§ **Action item**
When the line with "entity. We have" appears below, start repeating lines exactly, and keep going through the line with "- the definition of a function"; add nothing outside that span.

---- Entries supplied

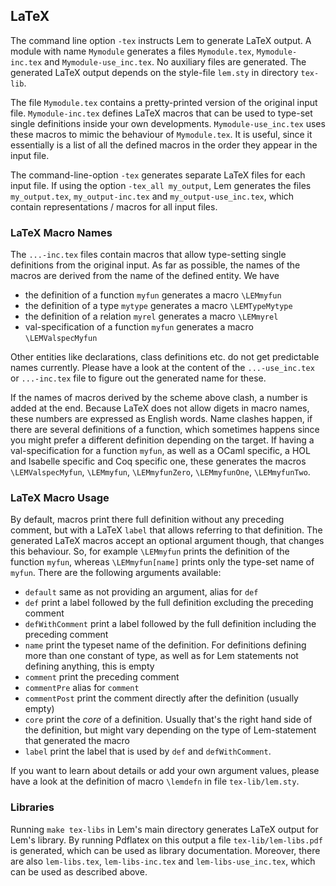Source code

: ## LaTeX

The command line option `-tex` instructs Lem to generate LaTeX output. A module with name `Mymodule` generates a files `Mymodule.tex`,
`Mymodule-inc.tex` and `Mymodule-use_inc.tex`. No auxiliary files are generated. The generated LaTeX output depends on the style-file `lem.sty` in directory `tex-lib`.

The file `Mymodule.tex` contains a pretty-printed version of the original input file. `Mymodule-inc.tex` defines LaTeX macros that can be used to type-set single definitions inside your own developments. `Mymodule-use_inc.tex` uses these macros to mimic the behaviour of `Mymodule.tex`. It is useful, since it essentially is a list of all the defined macros in the order they appear in the input file.

The command-line-option `-tex` generates separate LaTeX files for each input file. If using the option `-tex_all my_output`, Lem generates the files `my_output.tex`, `my_output-inc.tex` and `my_output-use_inc.tex`, which contain representations / macros for all input files.


### LaTeX Macro Names
The `...-inc.tex` files contain macros that allow type-setting single definitions from the original input. As far as possible, the names of the macros are derived from the name of the defined entity. We have

- the definition of a function `myfun` generates a macro `\LEMmyfun`
- the definition of a type `mytype` generates a macro `\LEMTypeMytype`
- the definition of a relation `myrel` generates a macro `\LEMmyrel`
- val-specification of a function `myfun` generates a macro `\LEMValspecMyfun`

Other entities like declarations, class definitions etc. do not get predictable names currently. Please have a look at the content of the `...-use_inc.tex` or `...-inc.tex` file to figure out the generated name for these.

If the names of macros derived by the scheme above clash, a number is added at the end. Because LaTeX does not allow digets in macro names, these numbers are expressed as English words. Name clashes happen, if there are several definitions of a function, which sometimes happens since you might prefer a different definition depending on the target. If having a val-specification for a function `myfun`, as well as a OCaml specific, a HOL and Isabelle specific and Coq specific one, these generates the macros `\LEMValspecMyfun`, `\LEMmyfun`, `\LEMmyfunZero`, `\LEMmyfunOne`, `\LEMmyfunTwo`. 


### LaTeX Macro Usage
By default, macros print there full definition without any preceding comment, but with a LaTeX `label` that allows referring to that definition. The generated LaTeX macros accept an optional argument though, that changes this behaviour. So, for example `\LEMmyfun` prints the definition of the function `myfun`, whereas `\LEMmyfun[name]` prints only the type-set name of `myfun`. 
There are the following arguments available:

- `default` same as not providing an argument, alias for `def`
- `def` print a label followed by the full definition excluding the preceding comment
- `defWithComment` print a label followed by the full definition including the preceding comment 
- `name` print the typeset name of the definition. For definitions defining more than one constant of type, as well as for Lem statements not defining anything, this is empty
- `comment` print the preceding comment
- `commentPre` alias for `comment`
- `commentPost` print the comment directly after the definition (usually empty)
- `core` print the *core* of a definition. Usually that's the right hand side of the definition, but might vary depending on the type of Lem-statement that generated the macro
- `label` print the label that is used by `def` and `defWithComment`.

If you want to learn about details or add your own argument values, please have a look at the definition of macro `\lemdefn` in file `tex-lib/lem.sty`.

### Libraries
Running `make tex-libs` in Lem's main directory generates LaTeX output for Lem's library. By running Pdflatex on this output a file `tex-lib/lem-libs.pdf` is generated, which can be used as library documentation. Moreover, there are also `lem-libs.tex`, `lem-libs-inc.tex` and `lem-libs-use_inc.tex`, which can be used as described above.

--------

§ **Task answer**
The `...-inc.tex` files contain macros that allow type-setting single definitions from the original input. As far as possible, the names of the macros are derived from the name of the defined entity. We have

- the definition of a function `myfun` generates a macro `\LEMmyfun`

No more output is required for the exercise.